- Exercise data
- Opening Delimiter -

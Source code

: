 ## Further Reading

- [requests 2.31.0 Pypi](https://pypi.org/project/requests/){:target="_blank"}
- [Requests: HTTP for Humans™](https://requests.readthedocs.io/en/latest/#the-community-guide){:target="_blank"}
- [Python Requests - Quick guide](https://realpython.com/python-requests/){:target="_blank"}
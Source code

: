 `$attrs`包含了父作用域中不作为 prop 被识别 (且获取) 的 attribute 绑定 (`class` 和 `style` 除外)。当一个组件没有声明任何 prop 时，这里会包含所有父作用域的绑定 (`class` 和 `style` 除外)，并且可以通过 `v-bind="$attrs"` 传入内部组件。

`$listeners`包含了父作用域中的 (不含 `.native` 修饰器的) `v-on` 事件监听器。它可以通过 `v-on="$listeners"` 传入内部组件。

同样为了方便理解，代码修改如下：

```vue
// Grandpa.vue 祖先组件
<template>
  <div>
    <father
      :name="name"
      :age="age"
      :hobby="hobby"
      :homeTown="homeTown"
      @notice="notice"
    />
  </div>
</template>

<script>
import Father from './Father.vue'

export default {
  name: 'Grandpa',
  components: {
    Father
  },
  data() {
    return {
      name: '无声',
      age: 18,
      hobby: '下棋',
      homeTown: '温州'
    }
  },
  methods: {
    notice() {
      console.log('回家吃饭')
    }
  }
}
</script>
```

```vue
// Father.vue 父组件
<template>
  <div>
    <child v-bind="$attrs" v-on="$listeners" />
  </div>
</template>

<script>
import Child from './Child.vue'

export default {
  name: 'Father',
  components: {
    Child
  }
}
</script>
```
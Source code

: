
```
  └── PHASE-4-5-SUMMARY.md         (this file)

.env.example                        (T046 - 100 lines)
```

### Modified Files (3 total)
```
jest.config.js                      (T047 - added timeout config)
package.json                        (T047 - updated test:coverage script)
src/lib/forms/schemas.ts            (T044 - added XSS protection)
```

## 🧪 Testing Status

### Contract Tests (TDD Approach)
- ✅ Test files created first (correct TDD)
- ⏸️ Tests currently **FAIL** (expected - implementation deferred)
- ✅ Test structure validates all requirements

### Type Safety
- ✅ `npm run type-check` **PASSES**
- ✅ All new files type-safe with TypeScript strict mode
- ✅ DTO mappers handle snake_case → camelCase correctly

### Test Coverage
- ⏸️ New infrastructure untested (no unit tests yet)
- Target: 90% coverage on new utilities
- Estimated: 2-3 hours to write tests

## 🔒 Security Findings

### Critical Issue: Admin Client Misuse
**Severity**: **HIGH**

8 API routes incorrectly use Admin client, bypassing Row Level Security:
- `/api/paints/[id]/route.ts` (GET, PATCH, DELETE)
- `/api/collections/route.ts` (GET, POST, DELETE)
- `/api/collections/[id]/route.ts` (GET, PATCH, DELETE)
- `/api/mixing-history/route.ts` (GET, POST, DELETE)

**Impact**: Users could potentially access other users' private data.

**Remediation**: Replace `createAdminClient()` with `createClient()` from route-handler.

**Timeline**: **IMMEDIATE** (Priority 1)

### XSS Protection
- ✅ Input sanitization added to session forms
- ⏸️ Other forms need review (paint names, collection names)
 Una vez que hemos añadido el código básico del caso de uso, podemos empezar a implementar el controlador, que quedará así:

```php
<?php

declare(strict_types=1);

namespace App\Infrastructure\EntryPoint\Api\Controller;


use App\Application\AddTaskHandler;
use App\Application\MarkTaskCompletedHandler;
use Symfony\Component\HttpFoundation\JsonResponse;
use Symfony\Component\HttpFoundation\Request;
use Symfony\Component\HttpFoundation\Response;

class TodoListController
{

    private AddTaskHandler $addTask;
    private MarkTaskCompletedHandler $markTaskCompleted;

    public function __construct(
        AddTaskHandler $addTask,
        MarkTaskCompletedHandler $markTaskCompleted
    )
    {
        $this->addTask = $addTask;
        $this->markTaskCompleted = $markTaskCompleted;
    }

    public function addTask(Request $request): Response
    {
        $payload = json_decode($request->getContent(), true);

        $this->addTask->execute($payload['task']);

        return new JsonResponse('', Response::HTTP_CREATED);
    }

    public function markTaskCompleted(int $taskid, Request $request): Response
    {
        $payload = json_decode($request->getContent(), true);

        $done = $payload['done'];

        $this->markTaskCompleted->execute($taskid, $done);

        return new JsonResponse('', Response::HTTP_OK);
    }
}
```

- Closing Delimiter -

Identify and extract each line of the listing that contains "added".

jest.config.js                      (T047 - added timeout config)
src/lib/forms/schemas.ts            (T044 - added XSS protection)
- ✅ Input sanitization added to session forms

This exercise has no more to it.